Due madri. Due solitudini. Sono i poli da cui si dipana Per un figlio, opera prima di Suranga Deshapriya Katugampala, una storia di riflessi, di specularità, da cui viene escluso il terzo elemento possibile: «due donne». Già perché le protagoniste, Sunita (Kaushalya Fernando), badante cingalese e l’anziana signora invalida (Nella Pozzerle) di cui si occupa sono viste, e rappresentate, soltanto in una dimensione «maternale», che pure nella distanza della loro condizione le fa sentire vicine. La prima con un figlio adolescente che la detesta perché il lavoro l’ha costretta a allontanarsi da lui. La seconda che ai figli ha dedicato la vita eppure pagano qualcuno che la curi. Tristezza, sconforto, frustrazione.

Sunita nutre la rabbia stupida del figlio col suo senso di colpa, amorevole fino al sacrificio di dormire sulla sedia per lasciargli l’unico letto. Il ragazzo (Julian Wejesekara) è ossessionato da tette materne e corpi femminili, come la dirimpettaia, diviso tra l’astio e un amore per la madre che reprime.

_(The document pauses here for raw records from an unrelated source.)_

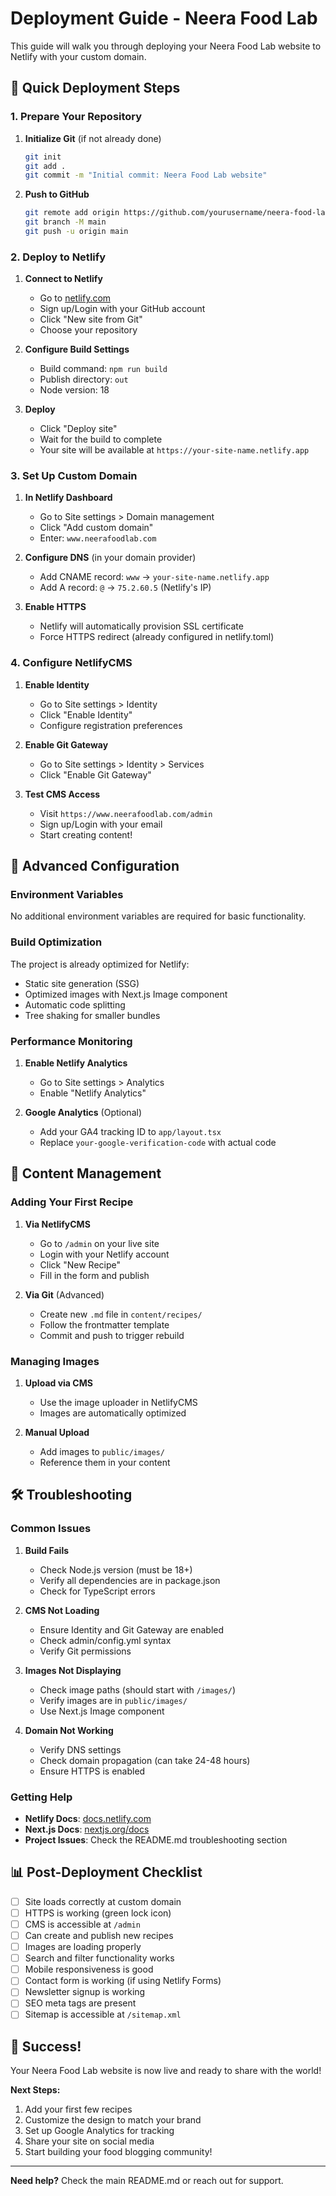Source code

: # Deployment Guide - Neera Food Lab

This guide will walk you through deploying your Neera Food Lab website to Netlify with your custom domain.

## 🚀 Quick Deployment Steps

### 1. Prepare Your Repository

1. **Initialize Git** (if not already done)
   ```bash
   git init
   git add .
   git commit -m "Initial commit: Neera Food Lab website"
   ```

2. **Push to GitHub**
   ```bash
   git remote add origin https://github.com/yourusername/neera-food-lab.git
   git branch -M main
   git push -u origin main
   ```

### 2. Deploy to Netlify

1. **Connect to Netlify**
   - Go to [netlify.com](https://netlify.com)
   - Sign up/Login with your GitHub account
   - Click "New site from Git"
   - Choose your repository

2. **Configure Build Settings**
   - Build command: `npm run build`
   - Publish directory: `out`
   - Node version: 18

3. **Deploy**
   - Click "Deploy site"
   - Wait for the build to complete
   - Your site will be available at `https://your-site-name.netlify.app`

### 3. Set Up Custom Domain

1. **In Netlify Dashboard**
   - Go to Site settings > Domain management
   - Click "Add custom domain"
   - Enter: `www.neerafoodlab.com`

2. **Configure DNS** (in your domain provider)
   - Add CNAME record: `www` → `your-site-name.netlify.app`
   - Add A record: `@` → `75.2.60.5` (Netlify's IP)

3. **Enable HTTPS**
   - Netlify will automatically provision SSL certificate
   - Force HTTPS redirect (already configured in netlify.toml)

### 4. Configure NetlifyCMS

1. **Enable Identity**
   - Go to Site settings > Identity
   - Click "Enable Identity"
   - Configure registration preferences

2. **Enable Git Gateway**
   - Go to Site settings > Identity > Services
   - Click "Enable Git Gateway"

3. **Test CMS Access**
   - Visit `https://www.neerafoodlab.com/admin`
   - Sign up/Login with your email
   - Start creating content!

## 🔧 Advanced Configuration

### Environment Variables

No additional environment variables are required for basic functionality.

### Build Optimization

The project is already optimized for Netlify:
- Static site generation (SSG)
- Optimized images with Next.js Image component
- Automatic code splitting
- Tree shaking for smaller bundles

### Performance Monitoring

1. **Enable Netlify Analytics**
   - Go to Site settings > Analytics
   - Enable "Netlify Analytics"

2. **Google Analytics** (Optional)
   - Add your GA4 tracking ID to `app/layout.tsx`
   - Replace `your-google-verification-code` with actual code

## 📝 Content Management

### Adding Your First Recipe

1. **Via NetlifyCMS**
   - Go to `/admin` on your live site
   - Login with your Netlify account
   - Click "New Recipe"
   - Fill in the form and publish

2. **Via Git** (Advanced)
   - Create new `.md` file in `content/recipes/`
   - Follow the frontmatter template
   - Commit and push to trigger rebuild

### Managing Images

1. **Upload via CMS**
   - Use the image uploader in NetlifyCMS
   - Images are automatically optimized

2. **Manual Upload**
   - Add images to `public/images/`
   - Reference them in your content

## 🛠️ Troubleshooting

### Common Issues

1. **Build Fails**
   - Check Node.js version (must be 18+)
   - Verify all dependencies are in package.json
   - Check for TypeScript errors

2. **CMS Not Loading**
   - Ensure Identity and Git Gateway are enabled
   - Check admin/config.yml syntax
   - Verify Git permissions

3. **Images Not Displaying**
   - Check image paths (should start with `/images/`)
   - Verify images are in `public/images/`
   - Use Next.js Image component

4. **Domain Not Working**
   - Verify DNS settings
   - Check domain propagation (can take 24-48 hours)
   - Ensure HTTPS is enabled

### Getting Help

- **Netlify Docs**: [docs.netlify.com](https://docs.netlify.com)
- **Next.js Docs**: [nextjs.org/docs](https://nextjs.org/docs)
- **Project Issues**: Check the README.md troubleshooting section

## 📊 Post-Deployment Checklist

- [ ] Site loads correctly at custom domain
- [ ] HTTPS is working (green lock icon)
- [ ] CMS is accessible at `/admin`
- [ ] Can create and publish new recipes
- [ ] Images are loading properly
- [ ] Search and filter functionality works
- [ ] Mobile responsiveness is good
- [ ] Contact form is working (if using Netlify Forms)
- [ ] Newsletter signup is working
- [ ] SEO meta tags are present
- [ ] Sitemap is accessible at `/sitemap.xml`

## 🎉 Success!

Your Neera Food Lab website is now live and ready to share with the world!

**Next Steps:**
1. Add your first few recipes
2. Customize the design to match your brand
3. Set up Google Analytics for tracking
4. Share your site on social media
5. Start building your food blogging community!

---

**Need help?** Check the main README.md or reach out for support.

Katunigampala conduce la storia con sicurezza di scrittura, restituendo con precisione le atmosfere della provincia italiana a nord, dove si svolge il film, permeata da vuoto, desolazione, tempo da ammazzare senza desideri.Un nodo di spaesamenti interiori in cui confluisce anche il sentimento dell’appartenenza, il rifiuto del figlio di Sunita della propria cultura.

Eppure in questo svolgimento dove tutto sembra essere collocato al punto giusto si avverte una mancanza, forse il guizzo di un’invenzione, di passaggio grezzo, goffo persino ma capace di rompere la griglia del racconto con un soffio di una vitalità.